[Opening Record extracts section]

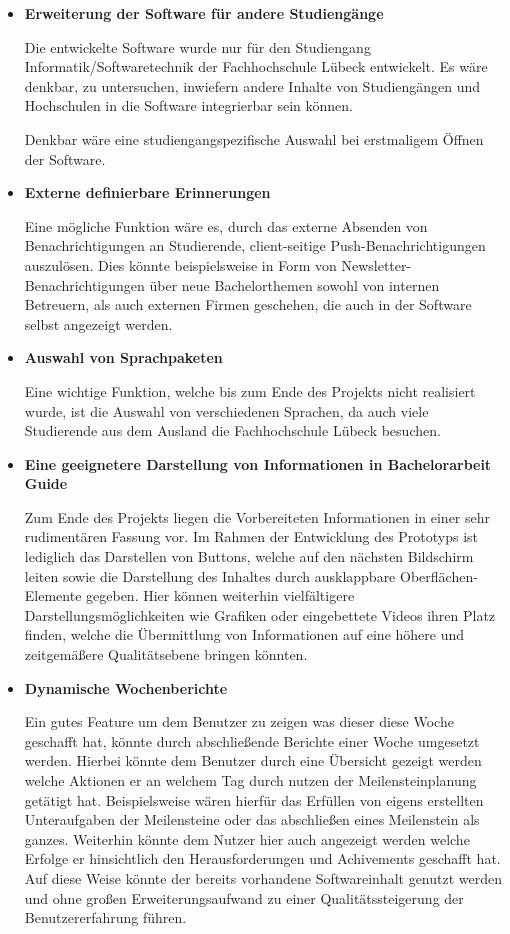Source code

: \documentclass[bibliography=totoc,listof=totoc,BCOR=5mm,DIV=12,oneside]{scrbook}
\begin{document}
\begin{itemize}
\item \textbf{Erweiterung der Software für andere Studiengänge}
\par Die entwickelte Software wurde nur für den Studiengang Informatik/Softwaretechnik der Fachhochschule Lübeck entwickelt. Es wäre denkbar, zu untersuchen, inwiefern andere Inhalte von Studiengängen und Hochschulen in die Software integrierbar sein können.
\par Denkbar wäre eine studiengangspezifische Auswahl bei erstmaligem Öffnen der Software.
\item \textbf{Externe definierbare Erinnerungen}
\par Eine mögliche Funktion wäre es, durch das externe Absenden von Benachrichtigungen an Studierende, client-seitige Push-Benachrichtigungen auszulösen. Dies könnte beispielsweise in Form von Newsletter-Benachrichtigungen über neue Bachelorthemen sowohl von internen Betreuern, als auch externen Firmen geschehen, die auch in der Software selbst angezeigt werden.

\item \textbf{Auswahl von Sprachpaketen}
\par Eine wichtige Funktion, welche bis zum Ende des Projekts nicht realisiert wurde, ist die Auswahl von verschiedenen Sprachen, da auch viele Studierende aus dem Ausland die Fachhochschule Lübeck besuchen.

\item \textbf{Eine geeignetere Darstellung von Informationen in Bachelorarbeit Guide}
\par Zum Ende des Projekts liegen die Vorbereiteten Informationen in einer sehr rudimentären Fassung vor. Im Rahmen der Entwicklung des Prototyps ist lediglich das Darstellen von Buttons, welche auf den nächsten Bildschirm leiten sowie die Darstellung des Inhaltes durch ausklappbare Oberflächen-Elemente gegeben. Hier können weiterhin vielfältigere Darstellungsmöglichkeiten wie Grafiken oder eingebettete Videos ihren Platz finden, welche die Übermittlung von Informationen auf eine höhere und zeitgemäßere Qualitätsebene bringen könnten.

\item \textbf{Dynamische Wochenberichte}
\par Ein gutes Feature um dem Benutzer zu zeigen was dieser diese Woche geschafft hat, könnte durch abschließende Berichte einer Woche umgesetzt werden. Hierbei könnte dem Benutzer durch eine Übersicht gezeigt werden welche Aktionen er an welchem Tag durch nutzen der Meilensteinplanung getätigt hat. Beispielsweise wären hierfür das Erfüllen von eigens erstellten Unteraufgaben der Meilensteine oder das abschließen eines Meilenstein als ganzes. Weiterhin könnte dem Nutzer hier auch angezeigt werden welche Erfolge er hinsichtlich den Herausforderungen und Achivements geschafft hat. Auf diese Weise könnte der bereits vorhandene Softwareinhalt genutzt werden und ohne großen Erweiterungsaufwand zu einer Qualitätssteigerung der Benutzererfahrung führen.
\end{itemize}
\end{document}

[Closing Record extracts section]
[Opening Record extracts section]

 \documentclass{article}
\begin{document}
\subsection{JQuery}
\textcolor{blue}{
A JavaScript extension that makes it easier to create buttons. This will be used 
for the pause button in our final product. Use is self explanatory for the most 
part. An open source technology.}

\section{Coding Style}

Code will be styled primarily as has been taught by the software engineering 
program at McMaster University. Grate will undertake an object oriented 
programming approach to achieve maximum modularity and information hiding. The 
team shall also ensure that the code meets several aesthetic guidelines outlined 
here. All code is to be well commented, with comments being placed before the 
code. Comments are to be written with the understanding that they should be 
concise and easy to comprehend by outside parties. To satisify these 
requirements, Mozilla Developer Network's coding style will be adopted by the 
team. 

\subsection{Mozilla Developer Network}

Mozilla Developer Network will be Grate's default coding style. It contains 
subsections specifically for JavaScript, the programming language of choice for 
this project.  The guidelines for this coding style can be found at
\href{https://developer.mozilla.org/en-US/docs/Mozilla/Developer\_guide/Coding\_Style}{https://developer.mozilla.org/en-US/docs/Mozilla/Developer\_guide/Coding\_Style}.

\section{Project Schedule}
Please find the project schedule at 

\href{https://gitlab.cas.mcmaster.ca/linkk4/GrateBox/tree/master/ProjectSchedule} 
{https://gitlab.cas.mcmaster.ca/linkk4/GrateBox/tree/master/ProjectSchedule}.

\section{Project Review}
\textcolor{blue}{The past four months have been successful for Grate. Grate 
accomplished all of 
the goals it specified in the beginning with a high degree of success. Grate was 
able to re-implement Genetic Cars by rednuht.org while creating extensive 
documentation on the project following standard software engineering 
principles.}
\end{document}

[Closing Record extracts section]
[Opening Record extracts section]

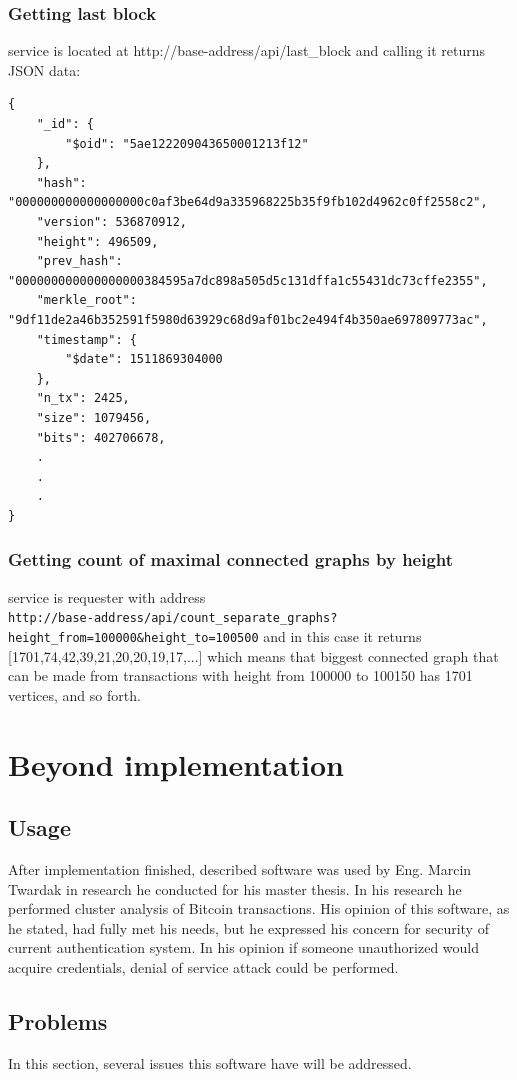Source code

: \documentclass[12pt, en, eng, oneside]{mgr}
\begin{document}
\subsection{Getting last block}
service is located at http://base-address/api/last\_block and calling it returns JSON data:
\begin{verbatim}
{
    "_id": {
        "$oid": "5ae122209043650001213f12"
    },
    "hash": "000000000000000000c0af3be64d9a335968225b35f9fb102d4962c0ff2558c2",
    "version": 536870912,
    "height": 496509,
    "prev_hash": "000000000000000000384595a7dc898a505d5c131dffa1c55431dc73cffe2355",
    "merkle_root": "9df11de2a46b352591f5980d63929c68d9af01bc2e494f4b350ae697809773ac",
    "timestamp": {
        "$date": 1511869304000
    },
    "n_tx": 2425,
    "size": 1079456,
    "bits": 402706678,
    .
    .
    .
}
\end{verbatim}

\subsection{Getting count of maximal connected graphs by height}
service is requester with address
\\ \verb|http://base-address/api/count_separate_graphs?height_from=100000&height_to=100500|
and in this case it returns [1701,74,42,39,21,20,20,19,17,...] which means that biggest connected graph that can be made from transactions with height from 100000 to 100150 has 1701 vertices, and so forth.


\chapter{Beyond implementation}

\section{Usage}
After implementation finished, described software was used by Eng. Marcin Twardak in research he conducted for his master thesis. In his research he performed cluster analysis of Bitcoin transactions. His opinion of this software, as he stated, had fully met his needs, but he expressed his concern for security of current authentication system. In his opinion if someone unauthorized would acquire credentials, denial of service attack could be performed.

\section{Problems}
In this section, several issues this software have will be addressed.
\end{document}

[Closing Record extracts section]

Your task: Would you copy out exactly the lines above that start at the one containing "A JavaScript extension" and end at the one containing "the goals it", inclusive?

Answer area:
A JavaScript extension that makes it easier to create buttons. This will be used 
for the pause button in our final product. Use is self explanatory for the most 
part. An open source technology.}

\section{Coding Style}

Code will be styled primarily as has been taught by the software engineering 
program at McMaster University. Grate will undertake an object oriented 
programming approach to achieve maximum modularity and information hiding. The 
team shall also ensure that the code meets several aesthetic guidelines outlined 
here. All code is to be well commented, with comments being placed before the 
code. Comments are to be written with the understanding that they should be 
concise and easy to comprehend by outside parties. To satisify these 
requirements, Mozilla Developer Network's coding style will be adopted by the 
team. 

\subsection{Mozilla Developer Network}

Mozilla Developer Network will be Grate's default coding style. It contains 
subsections specifically for JavaScript, the programming language of choice for 
this project.  The guidelines for this coding style can be found at
\href{https://developer.mozilla.org/en-US/docs/Mozilla/Developer\_guide/Coding\_Style}{https://developer.mozilla.org/en-US/docs/Mozilla/Developer\_guide/Coding\_Style}.

\section{Project Schedule}
Please find the project schedule at 

\href{https://gitlab.cas.mcmaster.ca/linkk4/GrateBox/tree/master/ProjectSchedule} 
{https://gitlab.cas.mcmaster.ca/linkk4/GrateBox/tree/master/ProjectSchedule}.

\section{Project Review}
\textcolor{blue}{The past four months have been successful for Grate. Grate 
accomplished all of 
the goals it specified in the beginning with a high degree of success. Grate was 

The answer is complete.